The U.S. Constitution is not merely a set of principles, it is a sacred promise or, as Dr. King phrased it, a “promissory note.” The fulfillment of that promise, as I understand it, is still unfolding, still worth fighting for, still up to each of us. But the promise cannot be realized if we insist on selective interpretation or complete misrepresentation of the meaning of the words behind it.

Understanding the words and all their nuances may be fine fodder for legal scholars, but I am not one of them. I’m just a guy trying my best to understand what the Founding Fathers meant when they wrote of our right to life, liberty and the pursuit of happiness. A promise, yes, but not a privilege, the right undergirding the very reason for our system of government.

And so, the right to life means the right to be born. Clever people wish to debate such questions as when is an unborn child a person.

That may be a fair question, but it should not be confused with the words of the Constitution. Some other answer must be given.

The right to life also means the right not to be killed by anyone, including federal and state governments, for any reason. There is no wiggle room here. The so-called right-to-lifers who also favor the death penalty also must think the Ten Commandments are the “Ten Suggestions.”

The right to liberty is tied, I think, to certain constitutionally guaranteed freedoms. Those freedoms include freedom of religion; freedom of the press; freedom to peaceably assemble; freedom from unreasonable search and seizure; and rights such as habeas corpus.

Even though we are still struggling with these ideas, I believe we are light years ahead of most democratic societies in these matters.

One observation here.
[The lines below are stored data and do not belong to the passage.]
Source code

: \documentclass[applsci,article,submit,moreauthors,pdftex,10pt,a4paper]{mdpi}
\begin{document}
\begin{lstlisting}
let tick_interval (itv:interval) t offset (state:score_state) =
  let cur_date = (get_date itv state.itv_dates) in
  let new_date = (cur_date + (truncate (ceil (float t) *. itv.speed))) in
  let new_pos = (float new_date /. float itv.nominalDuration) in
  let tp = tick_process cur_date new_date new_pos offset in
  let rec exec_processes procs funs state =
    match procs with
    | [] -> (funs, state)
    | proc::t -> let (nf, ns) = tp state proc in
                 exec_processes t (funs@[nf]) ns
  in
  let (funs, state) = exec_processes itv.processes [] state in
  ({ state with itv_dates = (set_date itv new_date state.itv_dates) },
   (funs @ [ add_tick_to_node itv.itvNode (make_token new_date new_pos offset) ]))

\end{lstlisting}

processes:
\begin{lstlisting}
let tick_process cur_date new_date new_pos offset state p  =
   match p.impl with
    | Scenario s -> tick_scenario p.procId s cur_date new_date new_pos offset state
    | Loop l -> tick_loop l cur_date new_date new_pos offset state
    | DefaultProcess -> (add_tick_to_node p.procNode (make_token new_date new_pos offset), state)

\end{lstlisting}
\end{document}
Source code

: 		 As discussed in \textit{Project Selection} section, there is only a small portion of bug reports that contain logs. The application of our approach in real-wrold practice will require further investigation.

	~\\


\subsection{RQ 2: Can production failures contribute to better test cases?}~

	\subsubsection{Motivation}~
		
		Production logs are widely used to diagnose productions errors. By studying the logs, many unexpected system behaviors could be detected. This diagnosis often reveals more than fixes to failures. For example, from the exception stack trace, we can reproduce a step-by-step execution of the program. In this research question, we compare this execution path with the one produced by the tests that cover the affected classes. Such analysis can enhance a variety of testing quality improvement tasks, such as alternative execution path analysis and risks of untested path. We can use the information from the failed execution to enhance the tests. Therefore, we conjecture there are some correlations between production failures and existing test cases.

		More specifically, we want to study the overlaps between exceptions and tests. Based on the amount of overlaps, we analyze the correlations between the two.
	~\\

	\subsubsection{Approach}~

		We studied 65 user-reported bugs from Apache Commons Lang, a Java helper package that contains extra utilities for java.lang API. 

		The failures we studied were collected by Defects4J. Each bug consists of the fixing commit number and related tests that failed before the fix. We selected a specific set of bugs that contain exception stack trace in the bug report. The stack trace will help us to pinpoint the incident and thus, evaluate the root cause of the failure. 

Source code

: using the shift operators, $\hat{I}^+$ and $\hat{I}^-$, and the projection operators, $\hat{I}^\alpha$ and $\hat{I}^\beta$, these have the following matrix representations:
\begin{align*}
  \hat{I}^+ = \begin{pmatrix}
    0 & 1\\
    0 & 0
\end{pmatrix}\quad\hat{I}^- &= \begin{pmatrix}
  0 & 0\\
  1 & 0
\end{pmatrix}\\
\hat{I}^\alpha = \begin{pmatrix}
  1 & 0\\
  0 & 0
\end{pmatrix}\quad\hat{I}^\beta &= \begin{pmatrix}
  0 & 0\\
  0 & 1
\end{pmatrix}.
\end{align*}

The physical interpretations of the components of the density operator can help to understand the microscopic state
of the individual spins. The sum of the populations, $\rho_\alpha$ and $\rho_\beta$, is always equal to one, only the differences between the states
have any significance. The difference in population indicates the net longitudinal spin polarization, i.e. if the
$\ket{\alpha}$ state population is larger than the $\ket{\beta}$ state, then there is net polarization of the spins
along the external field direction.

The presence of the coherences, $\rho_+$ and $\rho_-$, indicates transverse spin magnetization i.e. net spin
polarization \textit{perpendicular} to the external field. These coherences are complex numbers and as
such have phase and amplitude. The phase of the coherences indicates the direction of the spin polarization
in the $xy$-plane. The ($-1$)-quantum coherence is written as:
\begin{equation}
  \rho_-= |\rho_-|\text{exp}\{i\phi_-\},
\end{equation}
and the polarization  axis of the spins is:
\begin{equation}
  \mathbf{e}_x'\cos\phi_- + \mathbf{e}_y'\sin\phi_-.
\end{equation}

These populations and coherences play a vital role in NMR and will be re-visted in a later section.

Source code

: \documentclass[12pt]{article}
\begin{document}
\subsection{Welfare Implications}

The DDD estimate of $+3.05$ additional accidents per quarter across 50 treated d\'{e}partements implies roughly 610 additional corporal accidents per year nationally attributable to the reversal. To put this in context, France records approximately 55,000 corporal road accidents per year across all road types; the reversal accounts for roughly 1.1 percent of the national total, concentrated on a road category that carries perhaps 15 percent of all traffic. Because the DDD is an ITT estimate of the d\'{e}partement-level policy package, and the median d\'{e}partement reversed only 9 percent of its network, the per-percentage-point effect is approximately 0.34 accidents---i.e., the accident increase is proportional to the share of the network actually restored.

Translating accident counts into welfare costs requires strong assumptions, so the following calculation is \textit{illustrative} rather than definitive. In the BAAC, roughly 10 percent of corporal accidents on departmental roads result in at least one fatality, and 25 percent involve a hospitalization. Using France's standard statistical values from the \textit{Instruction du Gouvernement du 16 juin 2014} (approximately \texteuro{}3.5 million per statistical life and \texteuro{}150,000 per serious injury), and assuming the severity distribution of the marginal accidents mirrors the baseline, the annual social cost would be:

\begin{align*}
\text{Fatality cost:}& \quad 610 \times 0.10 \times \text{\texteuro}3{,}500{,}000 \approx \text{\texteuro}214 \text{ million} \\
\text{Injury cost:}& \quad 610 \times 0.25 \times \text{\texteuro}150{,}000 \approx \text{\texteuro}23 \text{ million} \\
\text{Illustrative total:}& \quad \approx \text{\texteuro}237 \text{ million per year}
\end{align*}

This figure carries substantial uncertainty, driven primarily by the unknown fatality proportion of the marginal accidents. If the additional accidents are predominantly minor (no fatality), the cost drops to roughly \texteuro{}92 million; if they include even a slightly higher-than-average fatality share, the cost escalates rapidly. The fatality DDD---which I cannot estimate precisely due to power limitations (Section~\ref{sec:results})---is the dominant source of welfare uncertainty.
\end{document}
There is a necessary tension between ideas of liberty and freedom and the human desire for security. In a world where many think there is a terrorist on every airplane, in every school, and in other public places, we would do well to remember the words of Benjamin Franklin: “Those who would surrender liberty for security deserve neither.”

As to the pursuit of happiness, it seems to me that there are certain pre-conditions to making this promise real. The first is a system of universal health care (not Obamacare). How can anyone pursue happiness if, by circumstance of birth or other reasons, they are malnourished, sickly, or otherwise physically or mentally disabled?

It’s impossible.

Second, it is impossible to pursue happiness without a decent education. In this regard, in my judgment, a robust system of public education is indispensable to the aims of a truly free society. Contrary to the philosophy of educationist free-marketers, only fully public schools can achieve this vital function. As someone once said, “the common (public) school is the greatest invention known to man.”

I believe that.

Finally, if the pursuit of happiness is to have any meaning at all, there must also be an equal opportunity to compete. For all the talk about the value of competition in our society, our words have not matched our actions. Until we recognize that the noble ideas of life, liberty and the pursuit of happiness are profoundly related, the promise wrought by our Founding Fathers will remain just that — a promise.

Have a nice day.


Anderson resident Primus Mootry is a retired school teacher. His column appears Wednesdays in The Herald Bulletin.